The Verdict: Actor and director Tom McCarthy’s new film Stillwater has been hitting the headlines for the wrong reasons recently. If the plot sounds familiar, it’s because it’s loosely based on the infamous trial, conviction, imprisonment, re-trial and subsequent acquittal of one Amanda Knox. She claims that the filmmakers ripped off her story without her consent and at the expense of her reputation. McCarthy has said that he and his team decided to leave her case behind and just focus on the American student abroad scenario. It’s a juicy tidbit of information to form the backdrop of Stillwater – named after the Oklahoma town in which the story begins. Knox need not worry that much. Stillwater isn’t up to much as either a drama or a thriller, the trailer pumping it up as a tense watch but it oddly doesn’t go anywhere significant.

The setup places Dalkey’s favourite former resident Matt Damon as overly concerned father Bill railing against a foreign justice system he doesn’t understand. He’s a hard-headed, Trump-supporting, gun-toting American abroad who believes he’s right and can solve problems by bending and potentially breaking the law to suit his own ends. Given his own difficult past, he’s not unfamiliar with the inside of a jail cell himself. He argues with Allison about what her future holds and determines to find a solution to her conviction – one that doesn’t involve courtroom theatrics, duelling barristers and last-minute reprieves. There are the guts of a moving father-daughter story here, which does at least ground the film in an acceptably gritty reality. Damon and Breslin work hard to create that inner conflict but mutual respect between their opposing characters and they remain watchable throughout. It’s the rest of the film that puzzles.

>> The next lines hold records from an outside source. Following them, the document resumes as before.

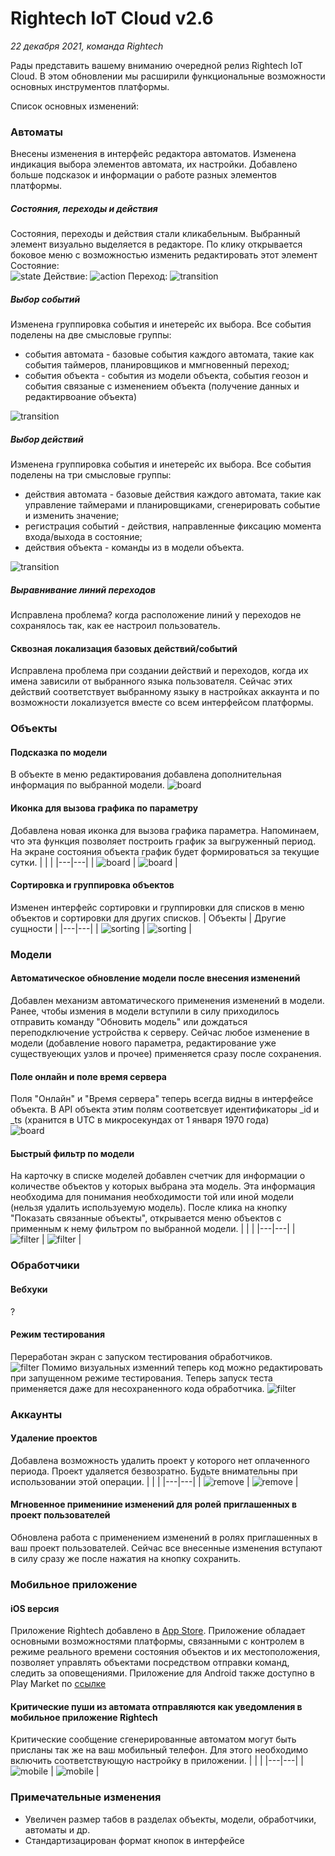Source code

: # Rightech IoT Cloud v2.6
*22 декабря 2021, команда Rightech* 

Рады представить вашему вниманию очередной релиз Rightech IoT Cloud. В этом обновлении мы расширили функциональные возможности основных инструментов платформы.

Список основных изменений:
### Автоматы
Внесены изменения в интерфейс редактора автоматов. Изменена индикация выбора элементов автомата, их настройки. Добавлено больше подсказок и информации о работе разных элементов платформы.
##### Состояния, переходы и действия
Состояния, переходы и действия стали кликабельным. Выбранный элемент визуально выделяется в редакторе. По клику открывается боковое меню с возможностью изменить редактировать этот элемент
Состояние:  
![state](../.images/v2_6/State1.png)
Действие:
![action](../.images/v2_6/Actions.png)
Переход:
![transition](../.images/v2_6/Transition1.png)
##### Выбор событий
Изменена группировка события и инетерейс их выбора. Все события поделены на две смысловые группы:  
* события автомата - базовые события каждого автомата, такие как события таймеров, планировщиков и ммгновенный переход;
* события объекта - события из модели объекта, события геозон и события связаные с изменением объекта (получение данных и редактирвоание объекта)

![transition](../.images/v2_6/Transition_event1.png)

##### Выбор действий
Изменена группировка события и инетерейс их выбора. Все события поделены на три смысловые группы:  
* действия автомата - базовые действия каждого автомата, такие как управление таймерами и планировщиками, сгенерировать событие и изменить значение;
* регистрация событий - действия, направленные фиксацию момента входа/выхода в состояние;
* действия объекта - команды из в модели объекта.

![transition](../.images/v2_6/Action_choice.png)
##### Выравнивание линий переходов
Исправлена проблема? когда расположение линий у переходов не сохранялось так, как ее настроил пользователь. 

#### Сквозная локализация базовых действий/событий
Исправлена проблема при создании действий и переходов, когда их имена зависили от выбранного языка пользователя. Сейчас этих действий соответствует выбранному языку в настройках аккаунта и по возможности локализуется вместе со всем интерфейсом платформы.
### Объекты
#### Подсказка по модели
В объекте в меню редактирования добавлена дополнительная информация по выбранной модели. 
![board](../.images/v2_6/Model_description.png)

#### Иконка для вызова графика по параметру
Добавлена новая иконка для вызова графика параметра. Напоминаем, что эта функция позволяет построить график за выгруженный период. На экране состояния объекта график будет формироваться за текущие сутки.
|   |   |
|---|---|
| ![board](../.images/v2_6/Board2.png)  | ![board](../.images/v2_6/Board1.png)  | 

#### Cортировка и группировка объектов
Изменен интерфейс сортировки и группировки для списков в меню объектов и сортировки для других списков.
| Объекты | Другие сущности  |
|---|---|
| ![sorting](../.images/v2_6/Sorting1.png)  | ![sorting](../.images/v2_6/Sorting2.png) | 

### Модели
#### Автоматическое обновление модели после внесения изменений
Добавлен механизм автоматического применения изменений в модели. Ранее, чтобы измения в модели вступили в силу приходилось отправить команду "Обновить модель" или дождаться переподключение устройства к серверу. Сейчас любое изменение в модели (добавление нового параметра, редактирование уже существуеющих узлов и прочее) применяется сразу после сохранения. 
#### Поле онлайн и поле время сервера
Поля "Онлайн" и "Время сервера" теперь всегда видны в интерфейсе объекта. В API объекта этим полям соответсвует идентификаторы _id и _ts (хранится в UTC в микросекундах от 1 января 1970 года)  
![board](../.images/v2_6/Online.png)
#### Быстрый фильтр по модели
На карточку в списке моделей добавлен счетчик для информации о количестве объектов у которых выбрана эта модель. Эта информация необходима для понимания необходимости той или иной модели (нельзя удалить используемую модель). После клика на кнопку "Показать связанные объекты", открывается меню объектов с применным к нему фильтром по выбранной модели.
|  |  |
|---|---|
| ![filter](../.images/v2_6/Filter1.png)  | ![filter](../.images/v2_6/Filter2.png) | 

### Обработчики
#### Вебхуки
?
#### Режим тестирования
Переработан экран с запуском тестирования обработчиков.   
![filter](../.images/v2_6/Testing_Handler.png) 
Помимо визуальных изменний теперь код можно редактировать при запущенном режиме тестирования. Теперь запуск теста применяется даже для несохраненного кода обработчика.
![filter](../.images/v2_6/Testing_Handler.gif) 

### Аккаунты
#### Удаление проектов
Добавлена возможность удалить проект у которого нет оплаченного периода. Проект удаляется безвозратно. Будьте внимательны при использовании этой операции.
|  |  |
|---|---|
| ![remove](../.images/v2_6/Remove1.png) | ![remove](../.images/v2_6/Remove2.png) | 
#### Мгновенное примениние изменений для ролей приглашенных в проект пользователей
Обновлена работа с применением изменений в ролях приглашенных в ваш проект пользователей. Сейчас  все внесенные изменения вступают в силу сразу же после нажатия на кнопку сохранить. 
### Мобильное приложение
#### iOS версия
Приложение Rightech добавлено в [App Store](https://apps.apple.com/ru/app/rightech/id1540955096). Приложение обладает основными возможностями платформы, связанными с контролем в режиме реального времени состояния объектов и их местоположения, позволяет управлять объектами посредством отправки команд, следить за оповещениями. 
Приложение для Android также доступно в Play Market по [ссылке](https://play.google.com/store/apps/details?id=io.rightech.app&hl=en_US)

#### Критические пуши из автомата отправляются как уведомления в мобильное приложение Rightech
Критические сообщение сгенерированные автоматом могут быть присланы так же на ваш мобильный телефон. Для этого необходимо включить соответствующую настройку в приложении.
|  |  |
|---|---|
| ![mobile](../.images/v2_6/Mobile1.png) | ![mobile](../.images/v2_6/Mobile2.png) | 
### Примечательные изменения
* Увеличен размер табов в разделах объекты, модели, обработчики, автоматы и др.
* Стандартизацирован формат кнопок в интерфейсе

There’s a strange inertia running throughout the film, right through to the anti-climax of an ending (all that’s missing is the American flag fluttering in the breeze). This mostly stems from McCarthy’s unwillingness to get to grips with the story in his uninspiring script with Marcus Hinchey and Thomas Bidegain. Did she / didn’t she? Even McCarthy doesn’t seem to care, unreasonably shifting the dramatic weight onto his actors to prop up the film instead and keep it moving. Plots, sub-plots and supporting characters come and go at will without any real narrative depth. Just when it looks like the film might be going down the Prisoners route in dealing with a potential lead, McCarthy then chickens out as if he didn’t know how to resolve it. There’s little attempt to connect these random scenes together in a meaningful way that gives the narrative a driving purpose. It’s half an hour longer than it needs to be as well, drawing out its tabloid-ish story unnecessarily.

Stillwater has the roots of a good film that unfortunately got pulled up and lost somewhere in the scripting and editing stages. Had it not been for Damon and Breslin, this would be almost indigestible as a film. It’s hard to shake off the overall impression that Stillwater is stillborn, a film that never really takes flight and thereby squanders its interesting potential.

Rating: 2 / 5

Review by Gareth O’Connor

Stillwater
Stillwater (USA / 15A / 139 mins)

In short: Stillborn

Directed by Tom McCarthy.

Starring Matt Damon, Abigail Breslin, Camille Cottin, Lilou Siavaud.